By Tony Attwood
- Arsenal’s record at home v Brentford’s record away, and the recent games
- Arsenal v Brentford. Slowly it is being recognised, Arsenal are more than XI
Although Brentford’s away performance is not that wonderful overall, of late it has been rather impressive.
As you might recall Brentford lost to Arsenal at Griffin Park on New Year’s Day 1-3. Then in their next home game, they lost to Plymouth Argyle of the Championship at home 0-1 in the FA Cup. At that moment Plymouth were 24th, or to put it another way, bottom, of Championship, five points from safety. Today after 41 games they are still bottom.
In this calendar year in the League, Brentford have however played six games of which they won the first five scoring 14 goals and conceding two. Only in the most recent game on 2 April did they come unstuck with a 2-1 away defeat to Newcastle.
But the curious thing is those five away wins in succession (against Southampton, Palace, West Ham, Leicester and Bournemouth) were their only five away wins of the season; and all were against what we might call clubs of a lesser fortune. In the most recent away game (against Newcastle on 2 April) the run came to an end 2-1.
So how do we explain a team that had won no away games in the first half of the season suddenly going on a run and winning five in a row, conceding only two goals while knocking in 14?
Certainly, the answer primarily is revealed in terms of who those games were against. Southampton have won one home game this season, Leicester have won two, Palace and West Ham have won five each and Bournemouth six. And that is in each case out of 15 or 16 games.
In short, in a season which we have so often noted has been a campaign in which clubs have had curiously odd fixture lists, Brentford had a fixture list in which for a time, when they played away from home they found themselves playing teams for whom scoring a goal was a superhuman achievement. But then when finally after all the soft touches were over they came up against Newcastle away, Brentford dutifully lost.

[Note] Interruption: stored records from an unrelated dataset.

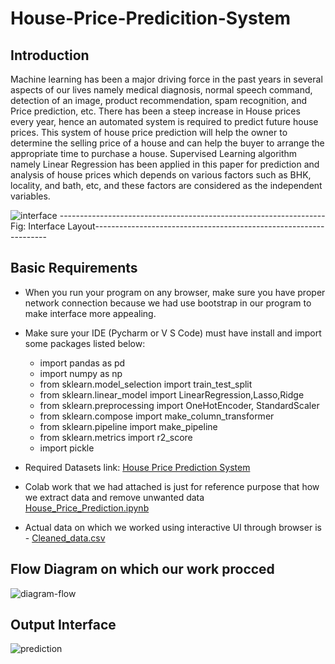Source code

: # House-Price-Predicition-System

## Introduction

Machine learning has been a major driving force in the past years in several aspects of our lives namely medical diagnosis, normal speech command, detection of an image, product recommendation, spam recognition, and Price prediction, etc. There has been a steep increase in House prices every year, hence an automated system is required to predict future house prices. This system of house price prediction will help the owner to determine the selling price of a house and can help the buyer to arrange the appropriate time to purchase a house. Supervised Learning algorithm namely Linear Regression has been applied in this paper for prediction and analysis of house prices which depends on various factors such as BHK, locality, and bath, etc, and these factors are considered as the independent variables.

![interface](https://user-images.githubusercontent.com/63440492/162664406-0265c598-1cc6-4e5a-9884-1f446308c4e0.png)
------------------------------------------------------------------Fig: Interface Layout------------------------------------------------------------------

## Basic Requirements
- When you run your program on any browser, make sure you have proper network connection because we had use bootstrap in our program to make interface more appealing.
- Make sure your IDE (Pycharm or V S Code) must have install and import some packages listed below:
    * import pandas as pd
    * import numpy as np 
    * from sklearn.model_selection import train_test_split
    * from sklearn.linear_model import LinearRegression,Lasso,Ridge
    * from sklearn.preprocessing import OneHotEncoder, StandardScaler
    * from sklearn.compose import make_column_transformer
    * from sklearn.pipeline import make_pipeline
    * from sklearn.metrics import r2_score
    * import pickle

- Required Datasets link: [House Price Prediction System](https://www.kaggle.com/datasets/amitabhajoy/bengaluru-house-price-data)
- Colab work that we had attached is just for reference purpose that how we extract data and remove unwanted data [House_Price_Prediction.ipynb](https://github.com/ShubhamKumarSingh565/House-Price-Predicition-System/blob/main/House_Price_Prediction.ipynb)
- Actual data on which we worked using interactive UI through browser is - [Cleaned_data.csv](https://github.com/ShubhamKumarSingh565/House-Price-Predicition-System/blob/main/Cleaned_data.csv)


## Flow Diagram on which our work procced

![diagram-flow](https://user-images.githubusercontent.com/63440492/162669243-438577b5-282f-46d3-abbe-d992d35feebe.png)


## Output Interface 

![prediction](https://user-images.githubusercontent.com/63440492/162668938-26cd9766-b966-4433-9850-8026ea3e8b6d.png)
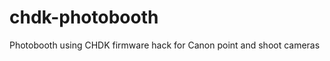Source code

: chdk-photobooth
===============

Photobooth using CHDK firmware hack for Canon point and shoot cameras

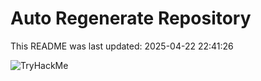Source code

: # Auto Regenerate Repository

This README was last updated: 2025-04-22 22:41:26

 ![TryHackMe](https://tryhackme.com/badge/533634)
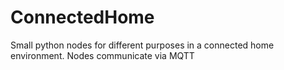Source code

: # ConnectedHome
Small python nodes for different purposes in a connected home environment. Nodes communicate via MQTT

In their last five games, home and away, they have won one game, lost two and drawn two. The victory came against a rapidly declining Bournemouth side.
But to be fair this is an improvement on last season, when they finished 16th in the league, although they were never in danger of going down, missing relegation in the final table by 15 points.
And this seems to be the new pattern at the foot of the Premier League, with the bottom three clubs being cast seriously adrift. At the moment the gap between Wolverhampton Wanderers, the perennial 17th club and Ipswich Town in 18th is a whacking great 12 points, with Ipswich having a goal difference 18 goals worse than Wolverhampton.
The clubs have played each other 21 times across the centuries and in the 1930s as Arsenal started to fade Brentford did improve and picked up some wins. But as you would expect Arsenal are still out in front with 10 victories to Brentford’s six. Five games have been drawn.
Indeed since May 1939 there have been 12 games between the two clubs and Brentford have won just one of them – a 2-0 victory in the Premier League in 2021 at Griffin Park. They have also secured two draws – one in 1946 and one in 2003. Otherwise, it has been Arsenal all the way, although rarely by many goals.
In fact since 1902 neither club has managed more than three goals between, and only four games have seen a side score three – once by Brentford in 1938 and the rest by Arsenal.
Brentford have however scored five goals twice this season. Once in a 5-3 league win against Wolverhampton and once in a 0-5 away league win against Southampton.
Arsenal have scored five goals in five matches this season – three times in the league, once in the league cup, once in the Champions League.
But then we also scored seven in the Champions League on one occasion as I recall.